▸ ENTRIES SHOWN:
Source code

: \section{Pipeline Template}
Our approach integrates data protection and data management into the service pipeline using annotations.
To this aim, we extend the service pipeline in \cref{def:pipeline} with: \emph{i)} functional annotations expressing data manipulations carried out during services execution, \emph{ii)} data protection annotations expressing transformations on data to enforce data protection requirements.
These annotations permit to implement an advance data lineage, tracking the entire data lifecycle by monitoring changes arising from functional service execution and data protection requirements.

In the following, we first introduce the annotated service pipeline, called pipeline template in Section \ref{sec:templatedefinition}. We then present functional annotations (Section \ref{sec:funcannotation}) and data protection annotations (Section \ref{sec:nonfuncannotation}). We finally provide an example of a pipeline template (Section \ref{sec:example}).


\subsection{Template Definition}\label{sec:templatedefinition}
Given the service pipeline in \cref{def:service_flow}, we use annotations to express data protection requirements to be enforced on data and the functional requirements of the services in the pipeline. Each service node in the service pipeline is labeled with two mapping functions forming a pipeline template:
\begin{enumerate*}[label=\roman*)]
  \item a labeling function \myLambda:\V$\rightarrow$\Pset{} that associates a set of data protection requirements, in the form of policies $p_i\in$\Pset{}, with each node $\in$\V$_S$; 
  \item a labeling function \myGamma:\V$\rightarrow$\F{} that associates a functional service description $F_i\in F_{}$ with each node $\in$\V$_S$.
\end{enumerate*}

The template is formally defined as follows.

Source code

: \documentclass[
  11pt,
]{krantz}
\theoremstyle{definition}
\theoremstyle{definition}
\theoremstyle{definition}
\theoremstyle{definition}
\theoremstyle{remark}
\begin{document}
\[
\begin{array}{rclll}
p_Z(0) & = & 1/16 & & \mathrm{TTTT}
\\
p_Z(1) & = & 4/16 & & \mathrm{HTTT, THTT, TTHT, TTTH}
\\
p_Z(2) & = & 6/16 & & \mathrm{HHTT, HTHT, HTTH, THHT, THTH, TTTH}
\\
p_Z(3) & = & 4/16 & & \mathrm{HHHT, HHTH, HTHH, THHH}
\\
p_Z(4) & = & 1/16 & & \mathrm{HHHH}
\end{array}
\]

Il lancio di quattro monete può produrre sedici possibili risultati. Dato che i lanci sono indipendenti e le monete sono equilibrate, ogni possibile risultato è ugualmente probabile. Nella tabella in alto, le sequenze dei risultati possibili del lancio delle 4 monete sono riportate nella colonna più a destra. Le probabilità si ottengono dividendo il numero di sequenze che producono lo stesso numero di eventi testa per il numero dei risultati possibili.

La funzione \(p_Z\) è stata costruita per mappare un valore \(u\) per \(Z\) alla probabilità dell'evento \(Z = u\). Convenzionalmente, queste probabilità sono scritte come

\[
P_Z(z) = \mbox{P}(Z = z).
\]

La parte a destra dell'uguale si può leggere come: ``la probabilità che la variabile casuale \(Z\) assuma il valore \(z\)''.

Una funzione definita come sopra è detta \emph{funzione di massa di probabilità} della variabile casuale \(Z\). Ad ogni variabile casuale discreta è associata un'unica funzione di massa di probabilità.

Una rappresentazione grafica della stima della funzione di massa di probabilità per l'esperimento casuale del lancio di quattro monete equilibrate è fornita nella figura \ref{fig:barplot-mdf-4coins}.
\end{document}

▸ EXERCISE INSTRUCTIONS:
Determine how many lines in the listing above hold "associates". Give the number without any other words.

▸ SOLUTION FOR THIS EXERCISE:
2